The output should be limited to the line holding "A feed poln." and the lines after it through the end of the entries, each restated exactly.

[Task material Boundary: Start]

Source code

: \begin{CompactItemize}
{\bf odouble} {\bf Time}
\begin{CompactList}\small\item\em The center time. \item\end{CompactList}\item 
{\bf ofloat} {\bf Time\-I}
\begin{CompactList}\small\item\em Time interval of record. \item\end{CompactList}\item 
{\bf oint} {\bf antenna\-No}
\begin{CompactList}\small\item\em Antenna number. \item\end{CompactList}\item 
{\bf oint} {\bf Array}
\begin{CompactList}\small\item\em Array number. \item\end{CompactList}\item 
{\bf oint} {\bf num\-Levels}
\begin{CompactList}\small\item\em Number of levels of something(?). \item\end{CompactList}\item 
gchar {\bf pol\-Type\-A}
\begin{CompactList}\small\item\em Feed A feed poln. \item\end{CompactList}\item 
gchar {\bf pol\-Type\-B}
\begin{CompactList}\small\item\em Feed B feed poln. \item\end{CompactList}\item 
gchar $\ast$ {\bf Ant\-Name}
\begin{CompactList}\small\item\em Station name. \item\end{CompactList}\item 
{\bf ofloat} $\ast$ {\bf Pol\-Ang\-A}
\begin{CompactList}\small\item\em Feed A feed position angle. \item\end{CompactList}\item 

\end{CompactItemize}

[Task material Boundary: End]

** Written answer **
\begin{CompactList}\small\item\em Feed A feed poln. \item\end{CompactList}\item 
gchar {\bf pol\-Type\-B}
\begin{CompactList}\small\item\em Feed B feed poln. \item\end{CompactList}\item 
gchar $\ast$ {\bf Ant\-Name}
\begin{CompactList}\small\item\em Station name. \item\end{CompactList}\item 
{\bf ofloat} $\ast$ {\bf Pol\-Ang\-A}
\begin{CompactList}\small\item\em Feed A feed position angle. \item\end{CompactList}\item 

\end{CompactItemize}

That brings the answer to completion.